WHAT YOU NEED TO DO — Find the lines below that contain "include" and tally them. Return only the total.

======== LISTED RECORDS ========

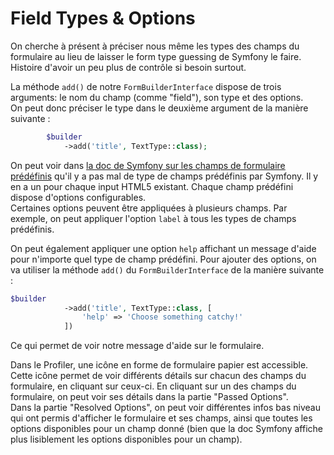 # Field Types & Options

On cherche à présent à préciser nous même les types des champs du
formulaire au lieu de laisser le form type guessing de Symfony le faire.  
Histoire d'avoir un peu plus de contrôle si besoin surtout.  

La méthode `add()` de notre `FormBuilderInterface` dispose de trois 
arguments: le nom du champ (comme "field"), son type et des options.  
On peut donc préciser le type dans le deuxième argument de la manière 
suivante :
```PHP
        $builder
            ->add('title', TextType::class);
```

On peut voir dans [la doc de Symfony sur les champs de formulaire
prédéfinis](https://symfony.com/doc/current/reference/forms/types.html#text-fields)
qu'il y a pas mal de type de champs prédéfinis par Symfony.
Il y en a un pour chaque input HTML5 existant. 
Chaque champ prédéfini dispose d'options configurables.  
Certaines options peuvent être appliquées à plusieurs champs. Par exemple,
on peut appliquer l'option `label` à tous les types de champs prédéfinis.  

On peut également appliquer une option `help` affichant un message d'aide
pour n'importe quel type de champ prédéfini. Pour ajouter des options, 
on va utiliser la méthode `add()` du `FormBuilderInterface` de la manière
suivante :
```PHP
$builder
            ->add('title', TextType::class, [
                'help' => 'Choose something catchy!'
            ])
```
Ce qui permet de voir notre message d'aide sur le formulaire.

Dans le Profiler, une icône en forme de formulaire papier est accessible.  
Cette icône permet de voir différents détails sur chacun des champs du 
formulaire, en cliquant sur ceux-ci. En cliquant sur un des champs du
formulaire, on peut voir ses détails dans la partie "Passed Options".  
Dans la partie "Resolved Options", on peut voir différentes infos bas
niveau qui ont permis d'afficher le formulaire et ses champs, ainsi que
toutes les options disponibles pour un champ donné (bien que la doc 
Symfony affiche plus lisiblement les options disponibles pour un champ).
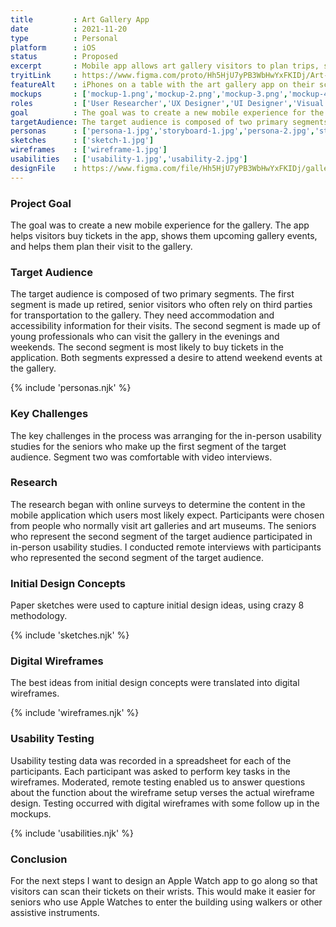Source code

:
 ```yaml
---
title         : Art Gallery App
date          : 2021-11-20
type          : Personal
platform      : iOS
status        : Proposed
excerpt       : Mobile app allows art gallery visitors to plan trips, see current artwork collections and buy tickets.
tryitLink     : https://www.figma.com/proto/Hh5HjU7yPB3WbHwYxFKIDj/Art-Gallery-Tour?page-id=138%3A932&node-id=138%3A940&viewport=241%2C48%2C0.11&scaling=scale-down&
featureAlt    : iPhones on a table with the art gallery app on their screens.
mockups       : ['mockup-1.png','mockup-2.png','mockup-3.png','mockup-4.png']
roles         : ['User Researcher','UX Designer','UI Designer','Visual Designer']
goal          : The goal was to create a new mobile experience for the gallery. The app helps visitors buy tickets in the app, shows them upcoming gallery events, and helps them plan their visit to the gallery.
targetAudience: The target audience is composed of two primary segments. The first segment is made up retired, senior visitors who often rely on third parties for transportation to the gallery. They need accommodation and accessibility information for their visits. The second segment is made up of young professionals who can visit the gallery in the evenings and weekends. The second segment is most likely to buy tickets in the application. Both segments expressed a desire to attend weekend events at the gallery.
personas      : ['persona-1.jpg','storyboard-1.jpg','persona-2.jpg','storyboard-2.jpg']
sketches      : ['sketch-1.jpg']
wireframes    : ['wireframe-1.jpg']
usabilities   : ['usability-1.jpg','usability-2.jpg']
designFile    : https://www.figma.com/file/Hh5HjU7yPB3WbHwYxFKIDj/gallerWeMe-art-gallery?node-id=138%3A932
---
```


### Project Goal

The goal was to create a new mobile experience for the gallery. The app helps visitors buy tickets in the app, shows them upcoming gallery events, and helps them plan their visit to the gallery.

### Target Audience

The target audience is composed of two primary segments. The first segment is made up retired, senior visitors who often rely on third parties for transportation to the gallery. They need accommodation and accessibility information for their visits. The second segment is made up of young professionals who can visit the gallery in the evenings and weekends. The second segment is most likely to buy tickets in the application. Both segments expressed a desire to attend weekend events at the gallery.

{% include 'personas.njk' %}

### Key Challenges

The key challenges in the process was arranging for the in-person usability studies for the seniors who make up the first segment of the target audience. Segment two was comfortable with video interviews.

### Research

The research began with online surveys to determine the content in the mobile application which users most likely expect. Participants were chosen from people who normally visit art galleries and art museums. The seniors who represent the second segment of the target audience participated in in-person usability studies. I conducted remote interviews with participants who represented the second segment of the target audience.

### Initial Design Concepts

Paper sketches were used to capture initial design ideas, using crazy 8 methodology.

{% include 'sketches.njk' %}

### Digital Wireframes

The best ideas from initial design concepts were translated into digital wireframes.

{% include 'wireframes.njk' %}

### Usability Testing

Usability testing data was recorded in a spreadsheet for each of the participants. Each participant was asked to perform key tasks in the wireframes. Moderated, remote testing enabled us to answer questions about the function about the wireframe setup verses the actual wireframe design. Testing occurred with digital wireframes with some follow up in the mockups.

{% include 'usabilities.njk' %}

### Conclusion

For the next steps I want to design an Apple Watch app to go along so that visitors can scan their tickets on their wrists. This would make it easier for seniors who use Apple Watches to enter the building using walkers or other assistive instruments.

========

OUTPUT OF THE EXERCISE — 4